• Data shown
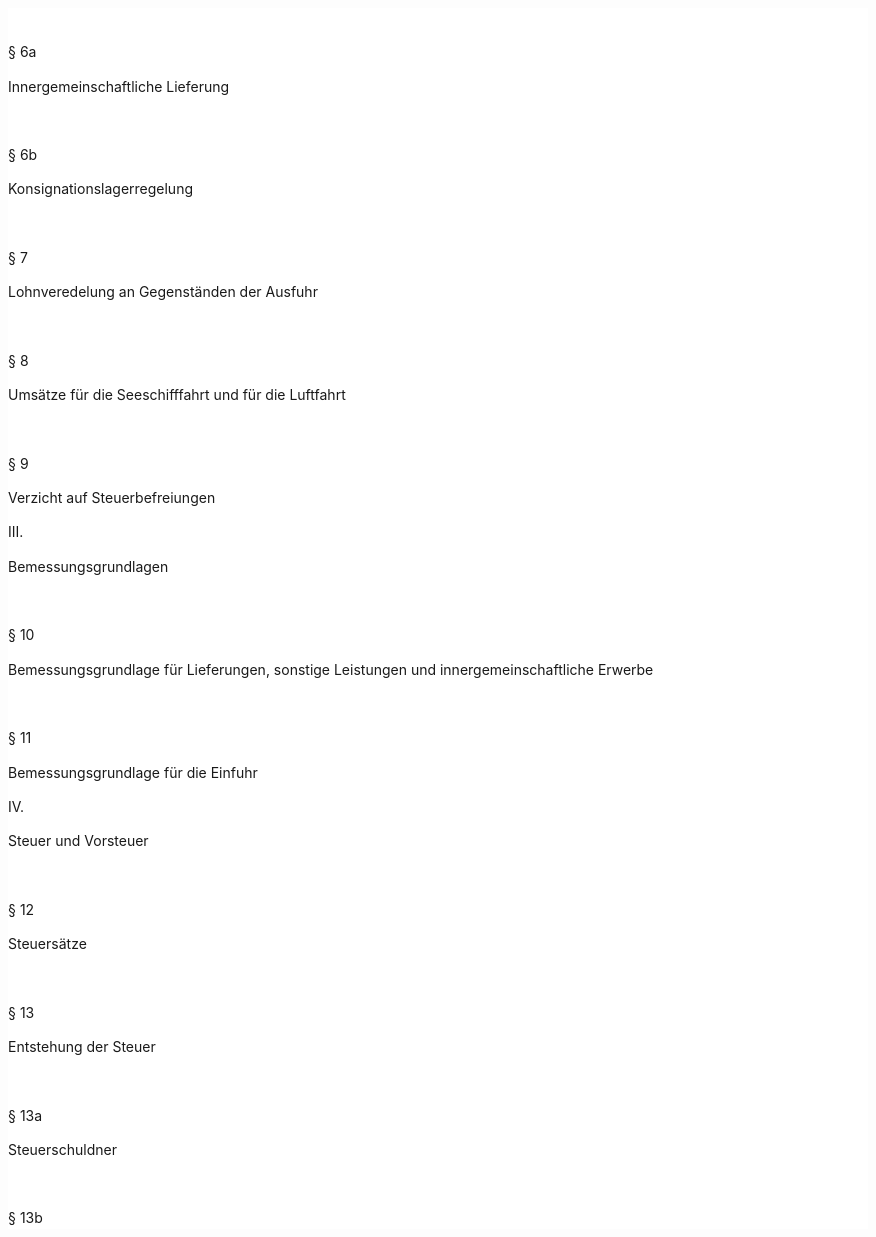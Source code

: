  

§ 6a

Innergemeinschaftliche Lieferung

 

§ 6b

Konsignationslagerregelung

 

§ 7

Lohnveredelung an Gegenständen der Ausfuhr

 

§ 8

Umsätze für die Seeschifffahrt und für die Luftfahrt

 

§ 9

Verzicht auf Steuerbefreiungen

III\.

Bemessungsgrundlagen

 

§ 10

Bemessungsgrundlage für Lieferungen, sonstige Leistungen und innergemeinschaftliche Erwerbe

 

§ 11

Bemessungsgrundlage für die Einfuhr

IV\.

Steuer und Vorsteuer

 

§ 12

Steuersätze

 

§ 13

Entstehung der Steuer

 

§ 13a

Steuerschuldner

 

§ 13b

• What needs to be done
Word for word, restate every line of the listing, omitting the pictures.

• Solution
Source code

:  

§ 6a

Innergemeinschaftliche Lieferung

 

§ 6b

Konsignationslagerregelung

 

§ 7

Lohnveredelung an Gegenständen der Ausfuhr

 

§ 8

Umsätze für die Seeschifffahrt und für die Luftfahrt

 

§ 9

Verzicht auf Steuerbefreiungen

III\.

Bemessungsgrundlagen

 

§ 10

Bemessungsgrundlage für Lieferungen, sonstige Leistungen und innergemeinschaftliche Erwerbe

 

§ 11

Bemessungsgrundlage für die Einfuhr

IV\.

Steuer und Vorsteuer

 

§ 12

Steuersätze

 

§ 13

Entstehung der Steuer

 

§ 13a

Steuerschuldner

 

§ 13b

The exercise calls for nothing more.